» Task to complete
With nothing added and nothing dropped, write out all of the entries below.
Start of Dataset records
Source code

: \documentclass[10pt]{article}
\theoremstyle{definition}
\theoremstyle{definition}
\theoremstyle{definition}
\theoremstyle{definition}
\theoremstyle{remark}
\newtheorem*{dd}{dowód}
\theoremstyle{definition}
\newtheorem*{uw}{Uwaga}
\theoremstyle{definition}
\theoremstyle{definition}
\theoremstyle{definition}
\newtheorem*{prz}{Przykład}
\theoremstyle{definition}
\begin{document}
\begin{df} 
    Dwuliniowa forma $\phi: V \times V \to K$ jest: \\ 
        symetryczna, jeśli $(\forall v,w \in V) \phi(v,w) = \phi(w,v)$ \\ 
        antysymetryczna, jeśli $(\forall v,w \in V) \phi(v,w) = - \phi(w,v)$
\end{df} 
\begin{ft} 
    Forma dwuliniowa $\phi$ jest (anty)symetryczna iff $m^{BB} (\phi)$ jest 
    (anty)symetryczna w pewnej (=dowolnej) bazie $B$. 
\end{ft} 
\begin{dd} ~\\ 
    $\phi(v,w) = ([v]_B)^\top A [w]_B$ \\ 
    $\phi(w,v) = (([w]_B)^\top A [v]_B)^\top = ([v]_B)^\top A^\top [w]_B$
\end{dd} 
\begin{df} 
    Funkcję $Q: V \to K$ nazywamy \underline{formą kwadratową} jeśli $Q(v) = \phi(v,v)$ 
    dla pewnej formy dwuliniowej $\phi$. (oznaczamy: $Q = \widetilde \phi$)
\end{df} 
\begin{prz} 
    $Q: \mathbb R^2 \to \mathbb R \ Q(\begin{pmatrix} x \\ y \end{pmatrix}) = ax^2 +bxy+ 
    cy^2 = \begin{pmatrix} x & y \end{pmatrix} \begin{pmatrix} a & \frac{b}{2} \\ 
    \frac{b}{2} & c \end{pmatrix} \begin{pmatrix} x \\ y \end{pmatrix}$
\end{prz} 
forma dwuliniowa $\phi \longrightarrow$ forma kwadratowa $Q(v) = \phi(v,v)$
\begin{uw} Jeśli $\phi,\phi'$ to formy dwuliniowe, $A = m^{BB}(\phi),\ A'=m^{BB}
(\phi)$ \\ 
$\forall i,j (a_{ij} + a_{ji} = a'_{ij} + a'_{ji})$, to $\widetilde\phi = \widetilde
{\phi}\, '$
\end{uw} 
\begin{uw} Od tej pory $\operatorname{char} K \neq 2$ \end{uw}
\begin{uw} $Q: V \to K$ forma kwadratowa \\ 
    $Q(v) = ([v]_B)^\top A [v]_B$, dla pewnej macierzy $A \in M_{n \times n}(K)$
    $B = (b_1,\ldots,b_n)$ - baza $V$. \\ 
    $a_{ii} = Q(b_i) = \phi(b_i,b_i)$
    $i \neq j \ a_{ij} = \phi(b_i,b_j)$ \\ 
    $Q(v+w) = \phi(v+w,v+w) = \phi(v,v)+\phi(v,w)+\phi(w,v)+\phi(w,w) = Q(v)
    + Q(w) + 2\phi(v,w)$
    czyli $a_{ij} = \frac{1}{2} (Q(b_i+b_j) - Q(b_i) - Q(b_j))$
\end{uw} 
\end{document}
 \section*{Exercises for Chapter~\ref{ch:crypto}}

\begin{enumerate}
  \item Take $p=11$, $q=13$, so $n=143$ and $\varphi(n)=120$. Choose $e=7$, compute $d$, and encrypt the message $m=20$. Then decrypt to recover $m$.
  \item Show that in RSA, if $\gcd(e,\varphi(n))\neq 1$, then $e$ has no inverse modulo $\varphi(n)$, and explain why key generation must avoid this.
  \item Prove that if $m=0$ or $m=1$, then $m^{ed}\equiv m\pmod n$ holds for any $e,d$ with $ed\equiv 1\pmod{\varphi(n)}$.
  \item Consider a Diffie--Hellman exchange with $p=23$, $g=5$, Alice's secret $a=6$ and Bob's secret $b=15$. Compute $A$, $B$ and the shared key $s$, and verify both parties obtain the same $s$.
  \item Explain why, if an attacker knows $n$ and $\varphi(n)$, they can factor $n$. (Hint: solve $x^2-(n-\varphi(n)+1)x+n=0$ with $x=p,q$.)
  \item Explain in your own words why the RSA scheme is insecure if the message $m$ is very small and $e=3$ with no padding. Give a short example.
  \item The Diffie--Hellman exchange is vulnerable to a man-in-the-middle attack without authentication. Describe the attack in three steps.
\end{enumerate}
End of Dataset records
» Reply
Source code

: \documentclass[10pt]{article}
\theoremstyle{definition}
\theoremstyle{definition}
\theoremstyle{definition}
\theoremstyle{definition}
\theoremstyle{remark}
\newtheorem*{dd}{dowód}
\theoremstyle{definition}
\newtheorem*{uw}{Uwaga}
\theoremstyle{definition}
\theoremstyle{definition}
\theoremstyle{definition}
\newtheorem*{prz}{Przykład}
\theoremstyle{definition}
\begin{document}
\begin{df} 
    Dwuliniowa forma $\phi: V \times V \to K$ jest: \\ 
        symetryczna, jeśli $(\forall v,w \in V) \phi(v,w) = \phi(w,v)$ \\ 
        antysymetryczna, jeśli $(\forall v,w \in V) \phi(v,w) = - \phi(w,v)$
\end{df} 
\begin{ft} 
    Forma dwuliniowa $\phi$ jest (anty)symetryczna iff $m^{BB} (\phi)$ jest 
    (anty)symetryczna w pewnej (=dowolnej) bazie $B$. 
\end{ft} 
\begin{dd} ~\\ 
    $\phi(v,w) = ([v]_B)^\top A [w]_B$ \\ 
    $\phi(w,v) = (([w]_B)^\top A [v]_B)^\top = ([v]_B)^\top A^\top [w]_B$
\end{dd} 
\begin{df} 
    Funkcję $Q: V \to K$ nazywamy \underline{formą kwadratową} jeśli $Q(v) = \phi(v,v)$ 
    dla pewnej formy dwuliniowej $\phi$. (oznaczamy: $Q = \widetilde \phi$)
\end{df} 
\begin{prz} 
    $Q: \mathbb R^2 \to \mathbb R \ Q(\begin{pmatrix} x \\ y \end{pmatrix}) = ax^2 +bxy+ 
    cy^2 = \begin{pmatrix} x & y \end{pmatrix} \begin{pmatrix} a & \frac{b}{2} \\ 
    \frac{b}{2} & c \end{pmatrix} \begin{pmatrix} x \\ y \end{pmatrix}$
\end{prz} 
forma dwuliniowa $\phi \longrightarrow$ forma kwadratowa $Q(v) = \phi(v,v)$
\begin{uw} Jeśli $\phi,\phi'$ to formy dwuliniowe, $A = m^{BB}(\phi),\ A'=m^{BB}
(\phi)$ \\ 
$\forall i,j (a_{ij} + a_{ji} = a'_{ij} + a'_{ji})$, to $\widetilde\phi = \widetilde
{\phi}\, '$
\end{uw} 
\begin{uw} Od tej pory $\operatorname{char} K \neq 2$ \end{uw}
\begin{uw} $Q: V \to K$ forma kwadratowa \\ 
    $Q(v) = ([v]_B)^\top A [v]_B$, dla pewnej macierzy $A \in M_{n \times n}(K)$
    $B = (b_1,\ldots,b_n)$ - baza $V$. \\ 
    $a_{ii} = Q(b_i) = \phi(b_i,b_i)$
    $i \neq j \ a_{ij} = \phi(b_i,b_j)$ \\ 
    $Q(v+w) = \phi(v+w,v+w) = \phi(v,v)+\phi(v,w)+\phi(w,v)+\phi(w,w) = Q(v)
    + Q(w) + 2\phi(v,w)$
    czyli $a_{ij} = \frac{1}{2} (Q(b_i+b_j) - Q(b_i) - Q(b_j))$
\end{uw} 
\end{document}
 \section*{Exercises for Chapter~\ref{ch:crypto}}

\begin{enumerate}
  \item Take $p=11$, $q=13$, so $n=143$ and $\varphi(n)=120$. Choose $e=7$, compute $d$, and encrypt the message $m=20$. Then decrypt to recover $m$.
  \item Show that in RSA, if $\gcd(e,\varphi(n))\neq 1$, then $e$ has no inverse modulo $\varphi(n)$, and explain why key generation must avoid this.
  \item Prove that if $m=0$ or $m=1$, then $m^{ed}\equiv m\pmod n$ holds for any $e,d$ with $ed\equiv 1\pmod{\varphi(n)}$.
  \item Consider a Diffie--Hellman exchange with $p=23$, $g=5$, Alice's secret $a=6$ and Bob's secret $b=15$. Compute $A$, $B$ and the shared key $s$, and verify both parties obtain the same $s$.
  \item Explain why, if an attacker knows $n$ and $\varphi(n)$, they can factor $n$. (Hint: solve $x^2-(n-\varphi(n)+1)x+n=0$ with $x=p,q$.)
  \item Explain in your own words why the RSA scheme is insecure if the message $m$ is very small and $e=3$ with no padding. Give a short example.
  \item The Diffie--Hellman exchange is vulnerable to a man-in-the-middle attack without authentication. Describe the attack in three steps.
\end{enumerate}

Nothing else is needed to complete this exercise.